After six hours on a bike looking at the insurmountable number of new housing in Amsterdam, one takes in a bathroom as the most poignant piece of architecture.
Amsterdam-Noord is not necessarily a place that houses the symbolic image of Amsterdam. The canals are few, the scale of buildings can be large, and the tight-knit streets are replaced with avenues of a breadth more in line with its industrial past. But with a skill and an openness to ideas both urban and unitary, it is clear the Dutch city is achieving housing outcomes that are well beyond Australian norms, and in an impressive numeracy.

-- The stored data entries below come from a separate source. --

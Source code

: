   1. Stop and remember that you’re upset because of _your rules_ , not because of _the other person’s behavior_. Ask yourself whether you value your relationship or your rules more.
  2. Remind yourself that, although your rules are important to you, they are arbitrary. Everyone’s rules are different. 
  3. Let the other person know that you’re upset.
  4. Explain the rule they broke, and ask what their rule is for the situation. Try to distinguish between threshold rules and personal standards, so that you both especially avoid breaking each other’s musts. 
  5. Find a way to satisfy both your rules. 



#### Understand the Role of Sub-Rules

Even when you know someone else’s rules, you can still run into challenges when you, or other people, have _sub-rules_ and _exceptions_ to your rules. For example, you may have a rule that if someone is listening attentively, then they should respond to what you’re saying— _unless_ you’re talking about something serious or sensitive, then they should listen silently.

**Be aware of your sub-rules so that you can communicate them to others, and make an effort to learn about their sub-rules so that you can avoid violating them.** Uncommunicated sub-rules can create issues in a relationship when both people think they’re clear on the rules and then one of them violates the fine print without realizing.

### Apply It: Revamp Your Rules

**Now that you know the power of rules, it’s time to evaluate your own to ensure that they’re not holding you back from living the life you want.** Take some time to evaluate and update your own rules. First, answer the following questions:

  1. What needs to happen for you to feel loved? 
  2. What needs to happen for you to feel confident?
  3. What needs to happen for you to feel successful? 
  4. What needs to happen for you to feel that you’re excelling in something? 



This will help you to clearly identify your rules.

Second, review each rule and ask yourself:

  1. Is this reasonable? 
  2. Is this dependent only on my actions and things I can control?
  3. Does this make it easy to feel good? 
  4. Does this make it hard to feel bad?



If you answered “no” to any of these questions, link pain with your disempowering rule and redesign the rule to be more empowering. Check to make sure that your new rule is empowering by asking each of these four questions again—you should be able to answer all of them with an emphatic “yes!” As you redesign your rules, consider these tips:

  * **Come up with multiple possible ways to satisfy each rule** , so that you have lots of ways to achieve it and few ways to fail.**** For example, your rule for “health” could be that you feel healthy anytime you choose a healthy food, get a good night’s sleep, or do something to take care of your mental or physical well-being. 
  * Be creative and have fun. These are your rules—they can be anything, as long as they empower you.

Much of this area has been developed in the last 20 years through various approaches; from floating villages, to “superlot” towers for self-built apartments, to mega-blocks with an ingrained variety of program and scale. Yet while diverse, all are part of a scheme that seeks to maintain 35% social housing in the Netherlands, and most were rigorous in both quality of construction and spatial planning. There appeared little time in Amsterdam-Noord for frivolous material usage, and more time for a flexibility of spatial requirements through loose but exacting frameworks. In Victoria, public and community housing make up 2.8% of the households

Inside a 50sqm studio apartment by NL Architects, room dimensions and spatial planning are not for singular use. The main area was sparse but plentiful, with windows and balustrades on two sides. Given the width of space, the apartment could be rearranged in multiple ways, with only the 3m wide kitchen bench dictating a certain occupation in a certain location. It was architecture that provided generosity through spatial specifics, not specific spaces.

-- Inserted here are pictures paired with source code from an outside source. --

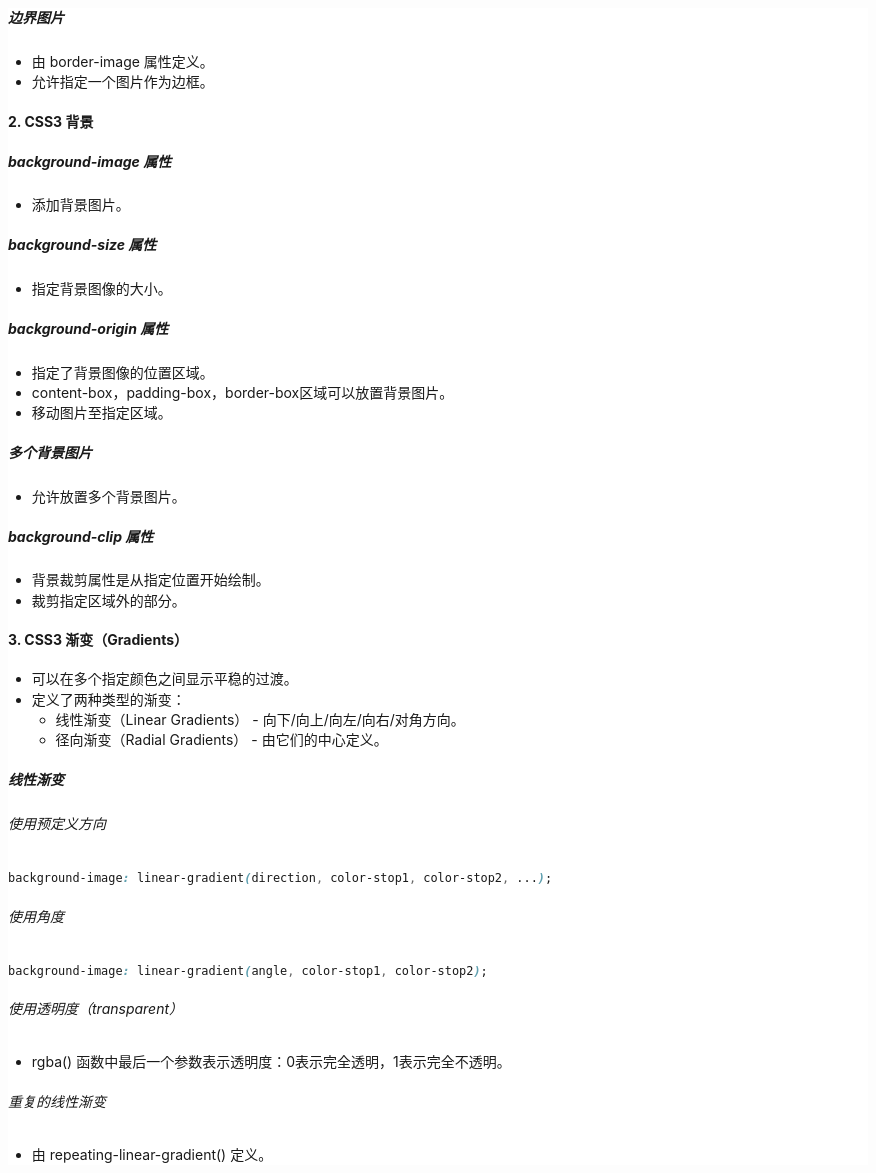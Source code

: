 ##### 边界图片

- 由 border-image 属性定义。
- 允许指定一个图片作为边框。

#### 2.  CSS3 背景

##### background-image 属性

- 添加背景图片。

##### background-size 属性

- 指定背景图像的大小。

##### background-origin 属性

- 指定了背景图像的位置区域。
- content-box，padding-box，border-box区域可以放置背景图片。
- 移动图片至指定区域。

##### 多个背景图片

- 允许放置多个背景图片。

##### background-clip 属性

- 背景裁剪属性是从指定位置开始绘制。
- 裁剪指定区域外的部分。

#### 3.  CSS3 渐变（Gradients）

- 可以在多个指定颜色之间显示平稳的过渡。
- 定义了两种类型的渐变：
  - 线性渐变（Linear Gradients） - 向下/向上/向左/向右/对角方向。
  - 径向渐变（Radial Gradients） - 由它们的中心定义。

##### 线性渐变

###### 使用预定义方向

```css
background-image: linear-gradient(direction, color-stop1, color-stop2, ...);
```

###### 使用角度

```css
background-image: linear-gradient(angle, color-stop1, color-stop2);
```

###### 使用透明度（transparent）

- rgba() 函数中最后一个参数表示透明度：0表示完全透明，1表示完全不透明。

###### 重复的线性渐变

- 由 repeating-linear-gradient() 定义。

Yet it was in the bathroom of this apartment that seemed the most emblematic of our tour around Amsterdam-Noord. Approximately 1.5m wide and 3m deep, the space was ample. The floor was clear of any door, toilet, vanity, structure or partition, and it was only penetrated by a lonely white sink waste. With such clear dimensions the room felt large, despite having no natural light. Everything hung from the walls, leaving the space to feel open and generous. Even the shower was a part of the room with no floor transition apparent and a curtain rail that provided water separation.
There was a small ledge above the basin for toothbrushes and pastes, while a different tiled ledge above the in-wall cistern provided a deeper shelf for bigger products and necessities. The occupant had ingenuously begun to hang objects (toilet paper, toilet brush, mop, hand towels, clothes rack) from hooks attached to rails on the wall, and any large storage was left for a closet at the entrance of the apartment.
The bathroom and larger apartment provided all the necessary requirements of life in a manner that was generous and sizable, but also left space for the occupant to inhabit unhindered. There was a priority on spatial outcomes and a diversity within them, not necessarily a diverse number of spaces.
It is this attitude to housing, both individual and multi-residential, that appears so successful here. Provide space for people that is adequate in size to ensure the possibility of something not necessarily already envisaged. This is not new, or even special. But when it is done, housing and our idea of it becomes so much more.